12

I was under the impression that startswith has to be faster than in for the simple reason that in has to do more checks (allows for the word being looked for to be anywhere in the string). But I had my doubts so I decided to timeit. The code for the timings is given below and as you will probably notice I haven't done much timing; the code is rather simple.

import timeit

setup1='''
def in_test(sent, word):
    if word in sent:
        return True
    else:
        return False
'''

setup2='''
def startswith_test(sent, word):
    if sent.startswith(word):
        return True
    else:
        return False
'''

print(timeit.timeit('in_test("this is a standard sentence", "this")', setup=setup1))
print(timeit.timeit('startswith_test("this is a standard sentence", "this")', setup=setup2))

Results:

>> in:         0.11912814951705597
>> startswith: 0.22812353561129417

So startswith is twice as slow!.. I find this behavior very puzzling given what I said further above. Am I doing something wrong with timing the two or is in indeed faster? If so, why?

Note that the results are very similar even when they both return False (in this case, in would have to actually traverse the whole sentece in case it simply short-circuited before):

print(timeit.timeit('in_test("another standard sentence, would be that", "this")', setup=setup1))
print(timeit.timeit('startswith_test("another standard sentence, would be that", "this")', setup=setup2))

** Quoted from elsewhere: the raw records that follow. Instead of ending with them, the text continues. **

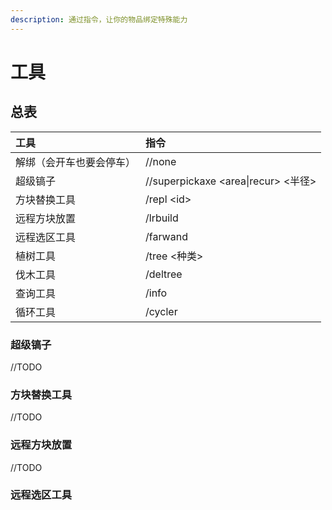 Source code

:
 ```yaml
---
description: 通过指令，让你的物品绑定特殊能力
---
```


# 工具

## 总表

| 工具 | 指令 |
| :--- | :--- |
| 解绑（会开车也要会停车） | //none |
| 超级镐子 | //superpickaxe &lt;area\|recur&gt; &lt;半径&gt; |
| 方块替换工具 | /repl &lt;id&gt; |
| 远程方块放置 | /lrbuild   |
| 远程选区工具 | /farwand |
| 植树工具 | /tree &lt;种类&gt; |
| 伐木工具 | /deltree |
| 查询工具 | /info |
| 循环工具 | /cycler |

### 超级镐子

//TODO

### 方块替换工具

//TODO

### 远程方块放置

//TODO

### 远程选区工具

>> in:         0.12854891578786237
>> startswith: 0.2233201940338861

If I had to implement the two functions from scratch it would look something like this (pseudocode):

startswith: start comparing the letters of word to the letters of sentence one by one until a) word gets depleted (return True) or b) check returns False (return False)

in: call startswith for every position where the initial letter of word can be found in sentence.

I just don't get it..


Just to make it clear, in and startswith are not equivallent; I am just talking about the case where the word one is trying to find has to be the first in a string.

Ma0
  • 15,057
  • 4
  • 35
  • 65

3 Answers3

11

This is due to the fact that you have to look-up and invoke a method. in is specialized and leads directly to COMPARE_OP (calling cmp_outcome which, in turn, calls PySequence_Contains) while str.startswith goes through slower byte-code:

2 LOAD_ATTR                0 (startswith)
4 LOAD_FAST                1 (word)
6 CALL_FUNCTION            1              # the slow part

Replacing in with __contains__, forcing a function call for that case too, pretty much negates the speed difference:

setup1='''
def in_test(sent, word):
    if sent.__contains__(word):
        return True
    else:
        return False
'''

And, the timings:

print(timeit.timeit('in_test("this is a standard sentence", "this")', setup=setup1))
print(timeit.timeit('startswith_test("this is a standard sentence", "this")', setup=setup2))
0.43849368393421173
0.4993997460696846

in is winning here because of the fact that it doesn't need to go through the whole function call setup and due to the favorable case it's presented with.

Dimitris Fasarakis Hilliard
  • 150,925
  • 31
  • 268
  • 253
  • The favorable case does not seem to have such an influence; the pessimistic case yielded the same results. More like the length of the string and the overhead of `startswith` – Ma0 Jun 13 '17 at 11:49
  • I should be more verbose @Ev.Kounis :-) The length is what I meant as the favorable case. The fact that there's a match or not in a small string won't play much difference. – Dimitris Fasarakis Hilliard Jun 13 '17 at 11:53
  • 1
    now we are back on the same page xD – Ma0 Jun 13 '17 at 11:54
  • 1
    cmp_outcome link https://github.com/python/cpython/blob/4a8bcdf79cdb3684743fe1268de62ee88bada439/Python/ceval.c#L4933 – Roney Island Jul 28 '21 at 18:24
6

You're comparing an operator on strings -vs- an attribute lookup and a function call. The second one will have a higher overhead, even if the first one takes a long time on a lot of data.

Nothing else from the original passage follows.